The flip side of this, and to a large extent as a result of the shortage economy, is that citizens and communities did engage in activities that are now promoted through social innovation. For example, exchanging skills and sharing cars and all kinds of tools were quite common, as were urban gardening and growing your own food. The skills and experience are thus still often there, but they may be associated with negative feelings, and may invoke suspicion.

Thus, in these countries it is of great importance to pay special attention to:

  • building a positive attitude to social innovation and the results that can be achieved by nurturing it;
  • letting both officers and citizens experience social innovation first hand both in their own countries and abroad; and
  • developing the skills and capacities required for participation and social innovation.

This view is quite highly related to the way we looked at social innovation in Central and Eastern Europe in a workshop in Vienna last November. We obviously started by the never-ending question of defining social innovation… What appeared highly key though is the extent to which as a concept, it is new in those countries. More than that, “social innovation” might have always existed here and there, but in Central and Eastern Europe it was imported in the same way as “incubators” or “hubs”. Bearing this in mind, what would be the best option for promoting social innovation: using it as an external, albeit artificial, concept and try and frame the ongoing activities in it? Or should we start by looking at what is happening on the ground and getting an individual and unique experience? In addition, social innovators do exist, in those countries like anywhere else. But they do not call themselves as such. They do not promote themselves at all. That makes the work of researchers even harder on this ground.

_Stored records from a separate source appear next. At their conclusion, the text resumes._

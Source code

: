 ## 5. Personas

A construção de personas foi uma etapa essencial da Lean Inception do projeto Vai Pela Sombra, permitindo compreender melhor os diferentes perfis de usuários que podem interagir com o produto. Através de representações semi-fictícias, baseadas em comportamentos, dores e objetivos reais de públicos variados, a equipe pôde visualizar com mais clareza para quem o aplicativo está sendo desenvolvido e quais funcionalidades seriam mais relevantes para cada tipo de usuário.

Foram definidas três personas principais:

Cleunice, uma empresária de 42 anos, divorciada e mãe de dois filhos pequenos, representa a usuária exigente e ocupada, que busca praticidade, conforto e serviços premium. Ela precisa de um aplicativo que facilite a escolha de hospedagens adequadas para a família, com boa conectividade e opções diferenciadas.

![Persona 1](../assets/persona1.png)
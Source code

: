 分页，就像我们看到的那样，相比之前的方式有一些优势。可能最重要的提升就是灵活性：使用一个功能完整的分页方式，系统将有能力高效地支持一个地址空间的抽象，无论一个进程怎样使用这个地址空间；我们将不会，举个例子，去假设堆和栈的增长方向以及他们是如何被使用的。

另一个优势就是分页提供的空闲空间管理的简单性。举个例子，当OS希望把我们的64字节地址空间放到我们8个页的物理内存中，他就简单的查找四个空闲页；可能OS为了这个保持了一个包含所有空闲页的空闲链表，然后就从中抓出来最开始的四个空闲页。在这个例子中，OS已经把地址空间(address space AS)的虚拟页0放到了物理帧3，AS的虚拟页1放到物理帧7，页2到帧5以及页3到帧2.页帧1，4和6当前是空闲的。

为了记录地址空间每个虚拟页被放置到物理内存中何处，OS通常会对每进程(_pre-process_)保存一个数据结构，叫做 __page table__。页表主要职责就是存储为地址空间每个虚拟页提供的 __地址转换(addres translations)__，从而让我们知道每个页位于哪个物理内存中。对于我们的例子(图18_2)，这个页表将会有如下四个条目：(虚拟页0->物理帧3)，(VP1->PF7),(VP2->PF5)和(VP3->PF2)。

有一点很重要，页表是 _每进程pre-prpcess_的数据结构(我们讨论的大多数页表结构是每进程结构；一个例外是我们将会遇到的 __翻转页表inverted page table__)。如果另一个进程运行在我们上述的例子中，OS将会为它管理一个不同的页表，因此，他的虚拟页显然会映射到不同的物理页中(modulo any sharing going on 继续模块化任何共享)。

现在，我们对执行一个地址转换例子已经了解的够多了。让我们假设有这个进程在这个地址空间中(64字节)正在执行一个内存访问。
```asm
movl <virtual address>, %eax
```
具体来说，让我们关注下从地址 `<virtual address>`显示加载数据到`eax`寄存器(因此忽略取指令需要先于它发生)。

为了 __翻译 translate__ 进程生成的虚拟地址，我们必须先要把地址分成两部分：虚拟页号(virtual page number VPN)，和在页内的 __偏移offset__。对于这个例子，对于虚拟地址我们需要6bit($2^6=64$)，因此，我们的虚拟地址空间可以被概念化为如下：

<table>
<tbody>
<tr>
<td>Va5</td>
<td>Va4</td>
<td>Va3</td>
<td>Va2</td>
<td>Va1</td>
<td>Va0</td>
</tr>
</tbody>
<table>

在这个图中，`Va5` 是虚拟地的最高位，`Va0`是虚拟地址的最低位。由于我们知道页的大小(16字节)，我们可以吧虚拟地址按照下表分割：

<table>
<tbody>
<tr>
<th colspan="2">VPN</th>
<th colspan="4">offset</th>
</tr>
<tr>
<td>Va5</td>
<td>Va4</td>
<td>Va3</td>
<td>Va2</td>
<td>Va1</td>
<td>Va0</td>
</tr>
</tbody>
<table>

I am myself half French and half Polish. I strongly position myself against shortcuts and stereotypes, which are too often based on ignorance whereas they could on the contrary shed light to some reality within which they are grounded (winter in Central and Eastern Europe can indeed be quite cold….). It is also crucial not to misread history or to get our emotions confused.

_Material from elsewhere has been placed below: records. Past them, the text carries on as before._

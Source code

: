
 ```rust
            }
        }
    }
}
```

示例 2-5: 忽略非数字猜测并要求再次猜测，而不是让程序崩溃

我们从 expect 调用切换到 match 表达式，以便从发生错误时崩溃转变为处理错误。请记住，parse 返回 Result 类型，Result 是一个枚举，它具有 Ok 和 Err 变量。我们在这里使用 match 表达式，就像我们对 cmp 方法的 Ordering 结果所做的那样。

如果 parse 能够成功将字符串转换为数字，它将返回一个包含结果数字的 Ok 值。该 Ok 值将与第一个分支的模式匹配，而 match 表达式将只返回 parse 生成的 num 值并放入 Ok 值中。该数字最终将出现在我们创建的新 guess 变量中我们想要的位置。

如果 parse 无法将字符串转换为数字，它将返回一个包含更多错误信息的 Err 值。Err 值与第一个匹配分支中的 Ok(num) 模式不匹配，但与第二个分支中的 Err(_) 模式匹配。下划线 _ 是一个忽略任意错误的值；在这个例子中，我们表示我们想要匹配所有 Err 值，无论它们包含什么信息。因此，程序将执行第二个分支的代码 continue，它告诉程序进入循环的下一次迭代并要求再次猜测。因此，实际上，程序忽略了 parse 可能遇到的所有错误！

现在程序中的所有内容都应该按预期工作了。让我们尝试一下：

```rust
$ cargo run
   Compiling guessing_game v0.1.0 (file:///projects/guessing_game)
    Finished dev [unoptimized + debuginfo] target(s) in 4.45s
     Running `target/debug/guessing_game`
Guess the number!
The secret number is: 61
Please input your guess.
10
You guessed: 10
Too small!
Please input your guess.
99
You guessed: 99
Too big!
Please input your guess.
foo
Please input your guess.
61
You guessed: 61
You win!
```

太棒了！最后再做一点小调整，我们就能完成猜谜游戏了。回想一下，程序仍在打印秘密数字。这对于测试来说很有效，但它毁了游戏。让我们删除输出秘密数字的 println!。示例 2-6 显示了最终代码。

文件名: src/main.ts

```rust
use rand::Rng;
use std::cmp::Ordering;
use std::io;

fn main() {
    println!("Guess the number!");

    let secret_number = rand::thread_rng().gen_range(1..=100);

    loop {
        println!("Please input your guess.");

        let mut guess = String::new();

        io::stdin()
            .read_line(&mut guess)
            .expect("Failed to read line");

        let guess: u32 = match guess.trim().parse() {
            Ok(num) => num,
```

The Eastern /Western opposition can be a useful analytical lens sometimes. But it is not the only one: we see more similarities than contradictions in the observed experiences, and we should probably change our level of observation. Cities could for example be another one. As such, the trick is to find the right balance between the need to address this matter on research and policy agendas, at local, national and EU levels in an adjusted way that would keep the specificity of each initiative in its given context. It would at the same time enable adjusting analytical frames, in order to support an overall understanding of social innovation trends throughout Europe and beyond.

Coal Market

Coal market in Gdansk, Poland, refurbished through citizens’ participation © Materiały IKM

I would like to thank very much some of the participants to the workshop “Central and Eastern European Features of Social Innovation” at the “Social innovation 2015: Pathways to Social Change” on 19 November 2015 (Tracey Wheatley, Julia Ostanina, Anna Kaderabkova, Zoltán Bajmóczy) whose inputs contributed to this post.